▸ TASK STATEMENT
Write all of the entries out again exactly, but not the images.

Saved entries
=======

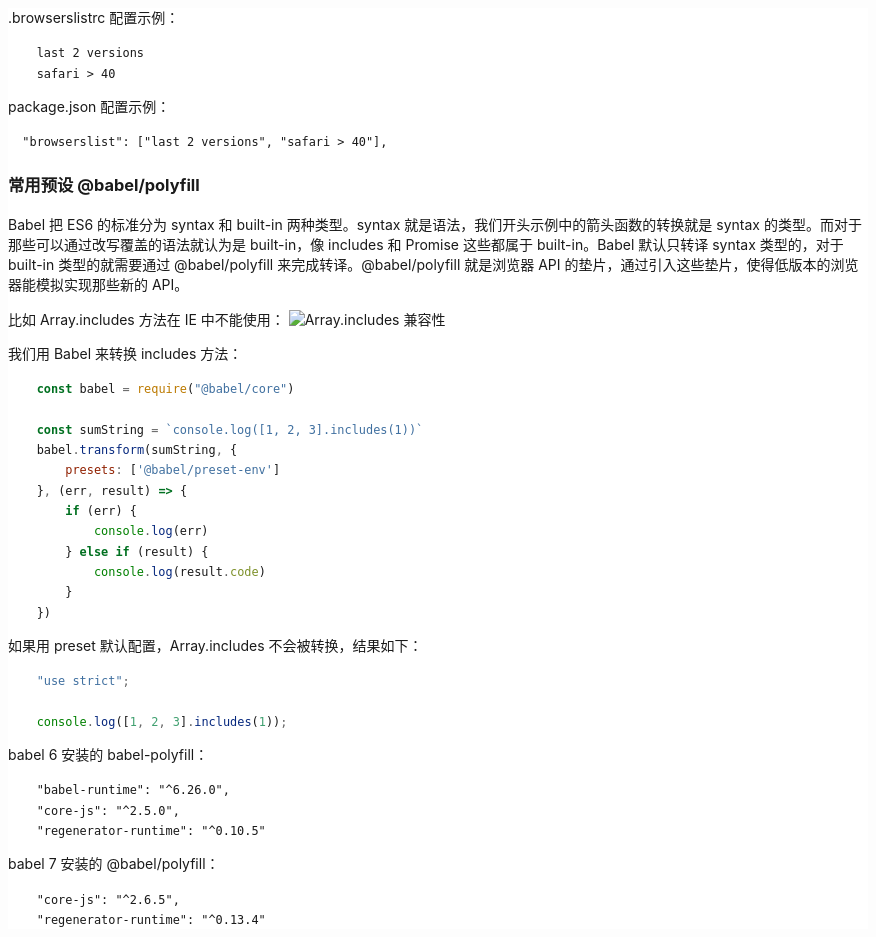.browserslistrc 配置示例：
```
    last 2 versions
    safari > 40
```

package.json 配置示例：
```
  "browserslist": ["last 2 versions", "safari > 40"],
```

### 常用预设 @babel/polyfill

Babel 把 ES6 的标准分为 syntax 和 built-in 两种类型。syntax 就是语法，我们开头示例中的箭头函数的转换就是 syntax 的类型。而对于那些可以通过改写覆盖的语法就认为是 built-in，像 includes 和 Promise 这些都属于 built-in。Babel 默认只转译 syntax 类型的，对于 built-in 类型的就需要通过 @babel/polyfill 来完成转译。@babel/polyfill 就是浏览器 API 的垫片，通过引入这些垫片，使得低版本的浏览器能模拟实现那些新的 API。

比如 Array.includes 方法在 IE 中不能使用：
![Array.includes 兼容性](https://img10.360buyimg.com/imagetools/jfs/t1/161351/12/29801/214035/64130406Fadccc9f7/c174f49e04ecdd08.png)

我们用 Babel 来转换 includes 方法：
``` js
    const babel = require("@babel/core")

    const sumString = `console.log([1, 2, 3].includes(1))`
    babel.transform(sumString, { 
        presets: ['@babel/preset-env']
    }, (err, result) => {
        if (err) {
            console.log(err)
        } else if (result) {
            console.log(result.code)
        }
    })
```
如果用 preset 默认配置，Array.includes 不会被转换，结果如下：
``` js
    "use strict";

    console.log([1, 2, 3].includes(1));
```

babel 6 安装的 babel-polyfill：

```
    "babel-runtime": "^6.26.0",
    "core-js": "^2.5.0",
    "regenerator-runtime": "^0.10.5"
```

babel 7 安装的 @babel/polyfill：
```
    "core-js": "^2.6.5",
    "regenerator-runtime": "^0.13.4"
```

=======

▸ ANSWER FOR THE TASK
.browserslistrc 配置示例：
```
    last 2 versions
    safari > 40
```

package.json 配置示例：
```
  "browserslist": ["last 2 versions", "safari > 40"],
```

### 常用预设 @babel/polyfill

Babel 把 ES6 的标准分为 syntax 和 built-in 两种类型。syntax 就是语法，我们开头示例中的箭头函数的转换就是 syntax 的类型。而对于那些可以通过改写覆盖的语法就认为是 built-in，像 includes 和 Promise 这些都属于 built-in。Babel 默认只转译 syntax 类型的，对于 built-in 类型的就需要通过 @babel/polyfill 来完成转译。@babel/polyfill 就是浏览器 API 的垫片，通过引入这些垫片，使得低版本的浏览器能模拟实现那些新的 API。

比如 Array.includes 方法在 IE 中不能使用：
![Array.includes 兼容性](https://img10.360buyimg.com/imagetools/jfs/t1/161351/12/29801/214035/64130406Fadccc9f7/c174f49e04ecdd08.png)

我们用 Babel 来转换 includes 方法：
``` js
    const babel = require("@babel/core")

    const sumString = `console.log([1, 2, 3].includes(1))`
    babel.transform(sumString, { 
        presets: ['@babel/preset-env']
    }, (err, result) => {
        if (err) {
            console.log(err)
        } else if (result) {
            console.log(result.code)
        }
    })
```
如果用 preset 默认配置，Array.includes 不会被转换，结果如下：
``` js
    "use strict";

    console.log([1, 2, 3].includes(1));
```

babel 6 安装的 babel-polyfill：

```
    "babel-runtime": "^6.26.0",
    "core-js": "^2.5.0",
    "regenerator-runtime": "^0.10.5"
```

babel 7 安装的 @babel/polyfill：
```
    "core-js": "^2.6.5",
    "regenerator-runtime": "^0.13.4"
```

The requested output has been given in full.